» EXERCISE REQUIREMENTS:
This exercise calls for every line of the listing below that contains the word "github".

» TASK DATA:
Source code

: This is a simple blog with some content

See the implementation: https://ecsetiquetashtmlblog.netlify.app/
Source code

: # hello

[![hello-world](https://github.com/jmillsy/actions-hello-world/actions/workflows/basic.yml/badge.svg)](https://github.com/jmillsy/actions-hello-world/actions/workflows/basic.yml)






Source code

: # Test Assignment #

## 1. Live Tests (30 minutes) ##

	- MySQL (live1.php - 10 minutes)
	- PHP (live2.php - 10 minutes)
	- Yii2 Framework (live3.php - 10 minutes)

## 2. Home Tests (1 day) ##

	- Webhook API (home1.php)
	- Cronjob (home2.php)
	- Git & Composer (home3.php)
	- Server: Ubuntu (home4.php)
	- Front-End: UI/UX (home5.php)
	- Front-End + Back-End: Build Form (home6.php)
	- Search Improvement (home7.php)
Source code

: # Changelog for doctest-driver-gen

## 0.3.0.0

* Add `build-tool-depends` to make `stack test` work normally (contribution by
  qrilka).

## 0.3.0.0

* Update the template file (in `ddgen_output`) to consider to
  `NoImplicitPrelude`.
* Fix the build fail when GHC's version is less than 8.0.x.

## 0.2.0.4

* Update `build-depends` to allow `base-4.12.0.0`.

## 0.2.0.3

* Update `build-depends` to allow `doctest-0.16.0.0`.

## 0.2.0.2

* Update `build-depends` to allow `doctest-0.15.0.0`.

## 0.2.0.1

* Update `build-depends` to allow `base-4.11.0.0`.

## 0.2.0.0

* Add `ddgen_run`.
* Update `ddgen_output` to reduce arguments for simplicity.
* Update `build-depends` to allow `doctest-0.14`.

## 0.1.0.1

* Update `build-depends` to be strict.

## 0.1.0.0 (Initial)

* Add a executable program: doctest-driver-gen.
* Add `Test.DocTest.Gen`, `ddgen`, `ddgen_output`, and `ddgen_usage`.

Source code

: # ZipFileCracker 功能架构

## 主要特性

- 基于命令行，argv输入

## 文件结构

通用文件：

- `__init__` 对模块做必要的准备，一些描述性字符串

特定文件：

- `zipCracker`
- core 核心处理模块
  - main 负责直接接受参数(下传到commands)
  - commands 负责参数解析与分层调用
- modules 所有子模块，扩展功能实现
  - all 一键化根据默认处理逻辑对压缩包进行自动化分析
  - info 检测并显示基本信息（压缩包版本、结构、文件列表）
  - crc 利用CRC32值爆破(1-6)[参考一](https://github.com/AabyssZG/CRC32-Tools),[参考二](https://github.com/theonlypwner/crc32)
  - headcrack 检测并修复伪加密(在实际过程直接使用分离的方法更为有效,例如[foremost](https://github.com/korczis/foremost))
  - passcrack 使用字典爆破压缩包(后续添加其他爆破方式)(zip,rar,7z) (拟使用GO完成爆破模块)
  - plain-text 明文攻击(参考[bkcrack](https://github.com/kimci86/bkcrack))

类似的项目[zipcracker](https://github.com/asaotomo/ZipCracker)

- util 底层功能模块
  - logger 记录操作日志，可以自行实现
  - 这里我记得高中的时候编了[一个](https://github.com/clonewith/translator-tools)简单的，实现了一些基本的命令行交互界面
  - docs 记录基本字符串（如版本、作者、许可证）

» ANSWER BELOW:
[![hello-world](https://github.com/jmillsy/actions-hello-world/actions/workflows/basic.yml/badge.svg)](https://github.com/jmillsy/actions-hello-world/actions/workflows/basic.yml)
  - crc 利用CRC32值爆破(1-6)[参考一](https://github.com/AabyssZG/CRC32-Tools),[参考二](https://github.com/theonlypwner/crc32)
  - headcrack 检测并修复伪加密(在实际过程直接使用分离的方法更为有效,例如[foremost](https://github.com/korczis/foremost))
  - plain-text 明文攻击(参考[bkcrack](https://github.com/kimci86/bkcrack))
类似的项目[zipcracker](https://github.com/asaotomo/ZipCracker)
  - 这里我记得高中的时候编了[一个](https://github.com/clonewith/translator-tools)简单的，实现了一些基本的命令行交互界面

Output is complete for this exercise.